Samir, reviens, ils sont devenus fous


Samir Kassir, journaliste, écrivain et homme politique libanais, assassiné à Beyrouth le 2 Juin 2005.

Non Samir, tu n’es pas cette statue ridicule du Centre-Ville. Tu n’es pas non plus cette icône brandie dans certains salons qui se foutent pas mal des révolutions. Mais qui en jacassent quand c’est la mode, et qu’il est de bon ton de jacasser de ce genre de choses.

Non Samir, tu n’es pas cette image exhibée quand vient le temps des élections et qu’il faut faire la moisson des votes.

Non Samir, je sais que ce serait te faire injure. Je le sais, bien qu’on n’ait pas eu le temps de vraiment très bien nous connaître.

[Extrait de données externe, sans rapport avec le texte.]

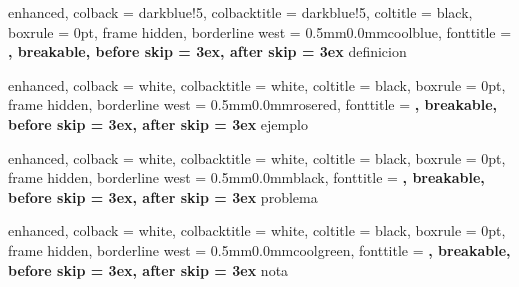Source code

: %
    {enhanced,
    colback = darkblue!5,
    colbacktitle = darkblue!5,
    coltitle = black,
    boxrule = 0pt,
    frame hidden,
    borderline west = {0.5mm}{0.0mm}{coolblue},
    fonttitle = \bfseries\sffamily,
    breakable,
    before skip = 3ex,
    after skip = 3ex
}{definicion}

%
    {enhanced,
    colback = white,
    colbacktitle = white,
    coltitle = black,
    boxrule = 0pt,
    frame hidden,
    borderline west = {0.5mm}{0.0mm}{rosered},
    fonttitle = \bfseries\sffamily,
    breakable,
    before skip = 3ex,
    after skip = 3ex
}{ejemplo}

%
    {enhanced,
    colback = white,
    colbacktitle = white,
    coltitle = black,
    boxrule = 0pt,
    frame hidden,
    borderline west = {0.5mm}{0.0mm}{black},
    fonttitle = \bfseries\sffamily,
    breakable,
    before skip = 3ex,
    after skip = 3ex
}{problema}

%
    {enhanced,
    colback = white,
    colbacktitle = white,
    coltitle = black,
    boxrule = 0pt,
    frame hidden,
    borderline west = {0.5mm}{0.0mm}{coolgreen},
    fonttitle = \bfseries\sffamily,
    breakable,
    before skip = 3ex,
    after skip = 3ex
}{nota}

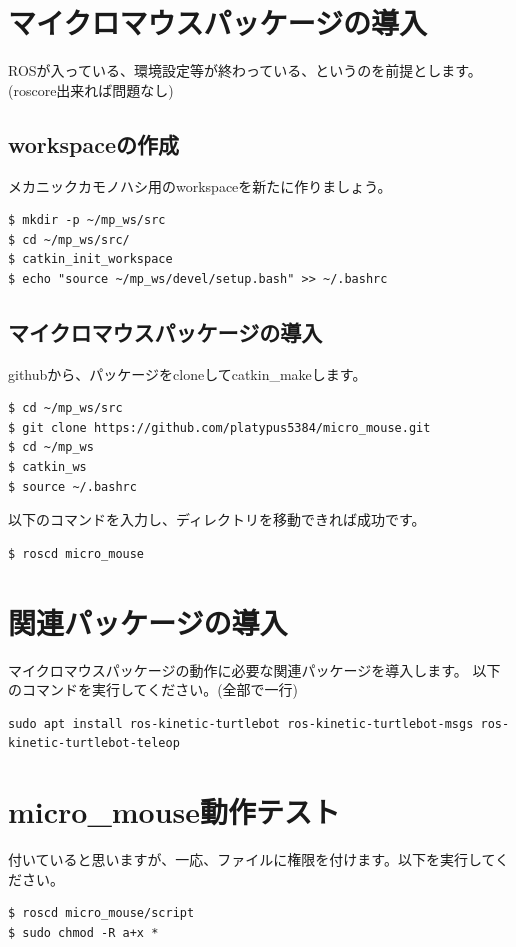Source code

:\documentclass[11pt,a4paper]{jsarticle}
\begin{document}
\section{マイクロマウスパッケージの導入}
ROSが入っている、環境設定等が終わっている、というのを前提とします。(roscore出来れば問題なし)
\subsection{workspaceの作成}
メカニックカモノハシ用のworkspaceを新たに作りましょう。

\begin{lstlisting}[frame=single]
$ mkdir -p ~/mp_ws/src
$ cd ~/mp_ws/src/
$ catkin_init_workspace
$ echo "source ~/mp_ws/devel/setup.bash" >> ~/.bashrc
\end{lstlisting}


\subsection{マイクロマウスパッケージの導入}
githubから、パッケージをcloneしてcatkin\_makeします。
\begin{lstlisting}[frame=single]
$ cd ~/mp_ws/src
$ git clone https://github.com/platypus5384/micro_mouse.git
$ cd ~/mp_ws
$ catkin_ws
$ source ~/.bashrc
\end{lstlisting}

以下のコマンドを入力し、ディレクトリを移動できれば成功です。
\begin{lstlisting}[frame=single]
$ roscd micro_mouse
\end{lstlisting}


\newpage

\section{関連パッケージの導入}
マイクロマウスパッケージの動作に必要な関連パッケージを導入します。
以下のコマンドを実行してください。(全部で一行)
\begin{lstlisting}[frame=single, caption=roscd, label=roscd]
sudo apt install ros-kinetic-turtlebot ros-kinetic-turtlebot-msgs ros-kinetic-turtlebot-teleop 
\end{lstlisting}

\section{micro\_mouse動作テスト}
付いていると思いますが、一応、ファイルに権限を付けます。以下を実行してください。
\begin{lstlisting}[frame=single, caption=roscd, label=roscd]
$ roscd micro_mouse/script
$ sudo chmod -R a+x *
\end{lstlisting}
\end{document}
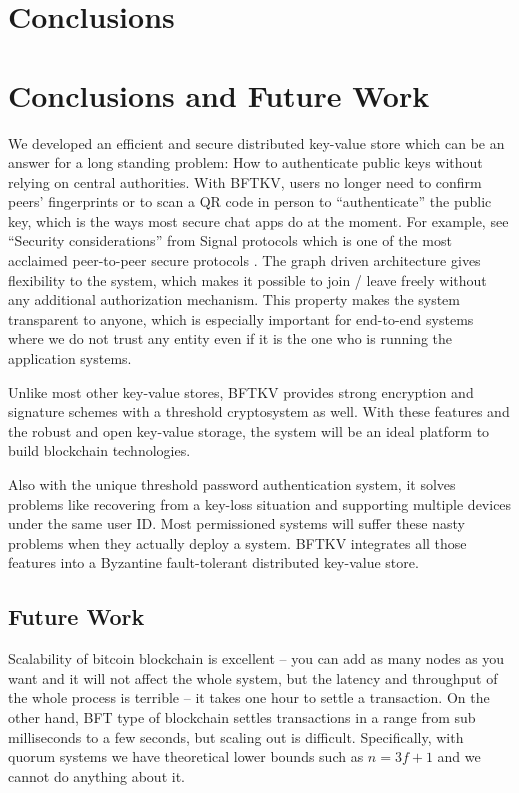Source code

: \ifdefined\ABSTRACT
\section{Conclusions}
\else
\section{Conclusions and Future Work}
\fi
We developed an efficient and secure distributed key-value store which
can be an answer for a long standing problem: How to authenticate
public keys without relying on central authorities. With BFTKV,
users no longer need to confirm peers' fingerprints or to scan a QR
code in person to ``authenticate'' the public key, which is the ways
most secure chat apps do at the moment. For example, see ``Security
considerations'' from Signal protocols which is one of the most
acclaimed peer-to-peer secure protocols \cite{signal}.
The graph driven architecture gives flexibility to the system, which
makes it possible to join / leave freely without any additional
authorization mechanism. This property makes the system transparent to
anyone, which is especially important for end-to-end systems where we
do not trust any entity even if it is the one who is running the
application systems.

Unlike most other key-value stores, BFTKV provides strong encryption
and signature schemes with a threshold cryptosystem as well. With
these features and the robust and open key-value storage, the system
will be an ideal platform to build blockchain technologies.

Also with the unique threshold password authentication system, it
solves problems like recovering from a key-loss situation and
supporting multiple devices under the same user ID. Most permissioned
systems will suffer these nasty problems when they actually deploy a
system. BFTKV integrates all those features into a Byzantine
fault-tolerant distributed key-value store.

\ifdefined\ABSTRACT
\else
\subsection*{Future Work}
Scalability of bitcoin blockchain is excellent -- you can add as many
nodes as you want and it will not affect the whole system, but the
latency and throughput of the whole process is terrible -- it takes
one hour to settle a transaction.
On the other hand, BFT type of blockchain settles transactions in a
range from sub milliseconds to a few seconds, but scaling out is
difficult. Specifically, with quorum systems we have theoretical lower
bounds such as $n = 3f + 1$ and we cannot do anything about it.

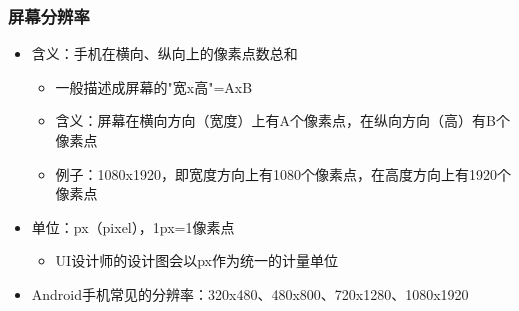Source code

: \documentclass[9pt, b5paper]{article}
\begin{document}
\subsubsection{屏幕分辨率}
\label{sec-1-4-2}
\begin{itemize}
\item 含义：手机在横向、纵向上的像素点数总和
\begin{itemize}
\item 一般描述成屏幕的"宽x高"=AxB
\item 含义：屏幕在横向方向（宽度）上有A个像素点，在纵向方向（高）有B个像素点
\item 例子：1080x1920，即宽度方向上有1080个像素点，在高度方向上有1920个像素点
\end{itemize}
\item 单位：px（pixel），1px=1像素点
\begin{itemize}
\item UI设计师的设计图会以px作为统一的计量单位
\end{itemize}
\item Android手机常见的分辨率：320x480、480x800、720x1280、1080x1920
\end{itemize}
\end{document}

On s’est rencontré autour d’une table. Pas une table du Baltus, j’avais pas les moyens. Mais une table en formica idiot des bureaux de la Gauche Démocratique, le parti que tu as créé. Je t’ai dit : "j’étais communiste à 15 ans", tu m’as répondu : "moi, je ne l’ai jamais été". C’était le début d’une longue conversation, parfois sérieuse, souvent espiègle, toujours passionnée. Sous l’œil sévère et agacé d’un Elias Atallah bougon, qui essayait de garder une certaine cohésion dans une réunion qui tournait au bordel général.

Mais nous, on s’en foutait, on rêvait à voix haute. Qui au monde aurait osé nous interrompre ?

J’avais trouvé un camarade. Comme du temps où ce mot voulait encore dire quelque chose. Tu sais, ce temps de la Commune, des barricades chères à Hugo, à Louise Michel et à Clément. Mais cette année-là, le temps des cerises s’est chanté avant la saison. Cette année-là, le temps des cerises s’est chanté en Mars.

Samir, tu disais avoir grossi. Tu avais grossis parce que tu étais heureux. Ton rêve à toi, tu le voyais, là, grandeur nature, avec ses cris et sa sueur, avec ses rires et ses larmes, ses espoirs et ses prières. Dans ce Centre-Ville, huppé et artificiel, où les quidams anonymes avaient planté leurs tentes. Ils étaient venus dire non. Par dizaines, par centaines, par milliers. Et même un jour, un certain 14 Mars, par millions.

Samir, tu n’étais pas comme ceux-là, qui venaient pousser leur diatribe à l’occasion, cherchant à se faire applaudir, l’œil déjà sur les élections à venir.

Toi tu n’as jamais cherché à te faire applaudir.

Un soir, alors que les manifestants beuglaient contre les syriens, tous les syriens --reflexe xénophobe du primate tout juste sorti de sa cage, tu as lu une lettre de l’opposition syrienne. Ce soir-là, tu as été hué. Hué par ceux-là même qui aujourd’hui t’appellent "martyr" et brandissent ta photo sans n’avoir lu aucun de tes mots. Ils t’ont hué, mais tu as continué. Tu leur as dit : "les services de sécurité n’ont pas réussi à me faire taire, ce n'est pas vous qui allez me faire taire"

Ils ont continué à te huer et toi tu as continué à lire.

Samir, tu fumais comme un pompier. Tu fumais comme un pompier parce que tu étais inquiet. Comme quand il a fallu lever le camp, plier les tentes et ranger les sacs de couchage, et que certains voulaient rester, coûte que coûte. Se foutant pas mal de ce semblant d’unité, ce presque miracle, auquel on a tant voulu croire.

Nous regardions la foule se diviser, encore une fois. "On ne peut pas laisser faire ça, comme si on avait rien fait, comme si tout avait été oublié", j’avais crié, malheureux. Mais toi, tu n’as rien dit. Tu as juste allumé une cigarette. Que pouvais-tu dire ? Que restait-il encore à dire ?

Ce n’était que le début d’une longue dérive. Une dérive telle que j’ai parfois envie de hurler : "Samir, reviens, ils sont devenus fous !"

Samir, je sais que tu étais au Caire, quand la place Tahrir a mérité son nom. Je sais que tu étais à Tunis, quand la foule a foutu son pied au cul de Ben Ali. Et que tu es tous les jours en Syrie. Cette Syrie que tu aimes tant.

Mais, Samir, tu n’es pas une image d’Épinal, avec une auréole ridicule sur la tête et des petites ailes de chérubin dans le dos, voletant au dessus des affairistes et des populistes qui nous mènent droit au naufrage.

Tu es un homme. Un homme qui grossit, qui fume, qui aime le bon vin et les bonnes tables, généreux et bon vivant, parfois même pédant et arrogant. Un homme avec toute sa grâce et toute sa merde. Un homme à la Camus, révolté et libre. Un homme qui ose rêver.

Un homme au présent, aujourd’hui et pour toujours.